Except for IVF- Invitro Fertilization which is about 10-15K. That is where they take my eggs out- fertilize them w/ Scott's sperm and put the fertilized eggs back into my body. It's a 50% success rate I believe compared to the 10-20% success rate we've been dealing with with Clomid, FSH and IUI's. My thought is- I will do whatever it takes. Sell my car, work 4 jobs, or whatever to pay for a loan for this. This is the only way it will happen for us. I don't think Scott is totally on the same page as me. Yes, he wants to be pregnant as much as I do but it bothers him its only a 50% success rate for such a large amount of money. I know what he means but we've come so far- we've worked so hard. I DON'T want to give up!

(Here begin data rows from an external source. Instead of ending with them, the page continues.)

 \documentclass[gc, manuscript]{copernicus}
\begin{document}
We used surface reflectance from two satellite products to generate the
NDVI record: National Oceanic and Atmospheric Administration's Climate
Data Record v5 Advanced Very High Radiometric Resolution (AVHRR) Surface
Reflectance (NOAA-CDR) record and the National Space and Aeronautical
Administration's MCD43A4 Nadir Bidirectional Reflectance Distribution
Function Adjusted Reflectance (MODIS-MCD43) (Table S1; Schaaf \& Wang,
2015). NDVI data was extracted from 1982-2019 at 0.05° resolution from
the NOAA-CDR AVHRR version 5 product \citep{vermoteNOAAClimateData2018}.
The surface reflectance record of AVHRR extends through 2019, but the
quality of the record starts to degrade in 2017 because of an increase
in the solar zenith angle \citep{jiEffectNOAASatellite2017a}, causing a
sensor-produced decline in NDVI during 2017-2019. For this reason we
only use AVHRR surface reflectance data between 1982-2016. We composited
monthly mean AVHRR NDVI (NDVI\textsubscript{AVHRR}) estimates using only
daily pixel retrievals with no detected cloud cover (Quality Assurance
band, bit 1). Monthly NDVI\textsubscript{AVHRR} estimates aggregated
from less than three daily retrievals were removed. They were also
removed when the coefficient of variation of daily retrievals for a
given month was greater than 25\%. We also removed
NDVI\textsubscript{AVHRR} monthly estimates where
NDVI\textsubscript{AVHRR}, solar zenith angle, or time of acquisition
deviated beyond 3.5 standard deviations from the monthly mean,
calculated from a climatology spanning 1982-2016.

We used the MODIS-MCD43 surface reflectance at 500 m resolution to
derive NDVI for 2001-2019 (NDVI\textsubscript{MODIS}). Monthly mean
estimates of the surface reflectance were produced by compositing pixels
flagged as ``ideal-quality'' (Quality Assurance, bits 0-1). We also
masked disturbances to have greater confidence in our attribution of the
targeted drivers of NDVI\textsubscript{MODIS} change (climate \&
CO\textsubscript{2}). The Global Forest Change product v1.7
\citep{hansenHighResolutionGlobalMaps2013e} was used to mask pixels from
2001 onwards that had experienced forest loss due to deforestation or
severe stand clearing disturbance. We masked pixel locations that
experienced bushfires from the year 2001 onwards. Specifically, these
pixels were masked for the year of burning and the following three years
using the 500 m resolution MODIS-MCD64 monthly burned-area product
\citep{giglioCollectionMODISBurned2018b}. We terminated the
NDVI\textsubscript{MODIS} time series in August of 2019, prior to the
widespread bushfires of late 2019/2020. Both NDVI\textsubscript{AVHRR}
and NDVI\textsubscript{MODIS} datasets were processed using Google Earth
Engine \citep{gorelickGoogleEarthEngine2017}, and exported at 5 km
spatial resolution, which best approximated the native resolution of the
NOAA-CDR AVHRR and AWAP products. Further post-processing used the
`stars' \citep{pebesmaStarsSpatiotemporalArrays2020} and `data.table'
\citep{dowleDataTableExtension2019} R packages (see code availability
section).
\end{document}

I want to put all this on the back burner right now because I still do have one more chance w/ injections and IUI but its so hard for me to be positive about anything working in our favor.
This month's disappointment was harder than usual. It felt like it was on the level of the miscarriage disappointment I felt months ago. I swear every time I turn around I see or hear about pregnancy or babies. It upsets Scott too. We are both so damn frustrated. We decided to go away for Christmas and celebrate our little family together and alone. Christmas is pretty much about the kids and we need to distance ourselves from that with no offense to anyone in our family whatsoever. Its just something we need to do- for our emotional sanity. I'm excited to go away- we are taking the dogs so that will be so much fun and great because I won't be worrying about them 24/7!

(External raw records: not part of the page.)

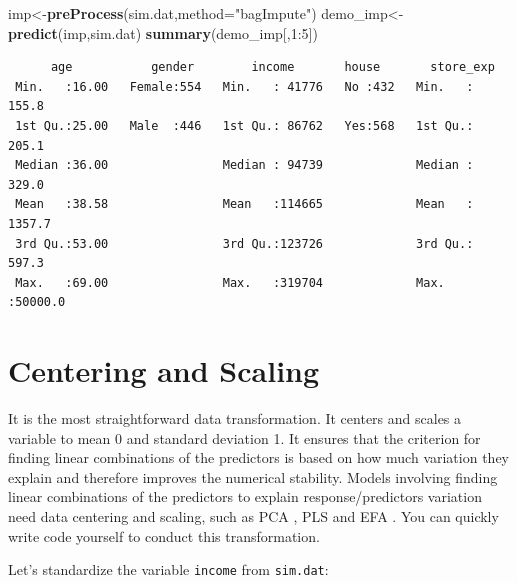 \documentclass[12pt,]{krantz}
\newenvironment{Shaded}{\begin{snugshade}}{\end{snugshade}}
\newcommand{\KeywordTok}[1]{\textcolor[rgb]{0.13,0.29,0.53}{\textbf{{#1}}}}
\newcommand{\DataTypeTok}[1]{\textcolor[rgb]{0.13,0.29,0.53}{{#1}}}
\newcommand{\DecValTok}[1]{\textcolor[rgb]{0.00,0.00,0.81}{{#1}}}
\newcommand{\StringTok}[1]{\textcolor[rgb]{0.31,0.60,0.02}{{#1}}}
\newcommand{\CommentTok}[1]{\textcolor[rgb]{0.56,0.35,0.01}{\textit{{#1}}}}
\newcommand{\NormalTok}[1]{{#1}}
\theoremstyle{definition}
\theoremstyle{definition}
\theoremstyle{remark}
\begin{document}
\begin{Shaded}
\begin{Highlighting}[]
\NormalTok{imp<-}\KeywordTok{preProcess}\NormalTok{(sim.dat,}\DataTypeTok{method=}\StringTok{"bagImpute"}\NormalTok{)}
\NormalTok{demo_imp<-}\KeywordTok{predict}\NormalTok{(imp,sim.dat)}
\KeywordTok{summary}\NormalTok{(demo_imp[,}\DecValTok{1}\NormalTok{:}\DecValTok{5}\NormalTok{])}
\end{Highlighting}
\end{Shaded}

\begin{verbatim}
      age           gender        income       house       store_exp      
 Min.   :16.00   Female:554   Min.   : 41776   No :432   Min.   :  155.8  
 1st Qu.:25.00   Male  :446   1st Qu.: 86762   Yes:568   1st Qu.:  205.1  
 Median :36.00                Median : 94739             Median :  329.0  
 Mean   :38.58                Mean   :114665             Mean   : 1357.7  
 3rd Qu.:53.00                3rd Qu.:123726             3rd Qu.:  597.3  
 Max.   :69.00                Max.   :319704             Max.   :50000.0  
\end{verbatim}

\section{Centering and Scaling}\label{centering-and-scaling}

It is the most straightforward data transformation. It centers and
scales a variable to mean 0 and standard deviation 1. It ensures that
the criterion for finding linear combinations of the predictors is based
on how much variation they explain and therefore improves the numerical
stability. Models involving finding linear combinations of the
predictors to explain response/predictors variation need data centering
and scaling, such as PCA \citep{pca1}, PLS \citep{PLS1} and EFA
\citep{EFA1}. You can quickly write code yourself to conduct this
transformation.

Let's standardize the variable \texttt{income} from \texttt{sim.dat}:

\begin{Shaded}
\end{Shaded}
\end{document}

Also I took my real estate sales classes and just need to take the state test to official get my real estate license. I'm excited for the change and the opportunity to make some commission cash flow. It's been nice to think about school and studying for a while and not all about why we can't get pregnant 24/7. BUT, the time is coming for us to start out 3rd and final round of injections. I don't know how to feel about it. I'm definitely not excited. I'm trying to be hopeful but I am terrified that I will have yet ANOTHER negative. Anything is possible right? I wish I could think of that phrase in a positive way and not a negative but given my past circumstances I have NO clue where my daily motivation comes from...
I feel like creating a life is part science and part miracle and we are definately doing everything possible for the "science" aspect of it- so why haven't I had my miracle side? why in 27 months? what did I do not to have my miracle? Ugh. I have ALOT of questions and no explainations.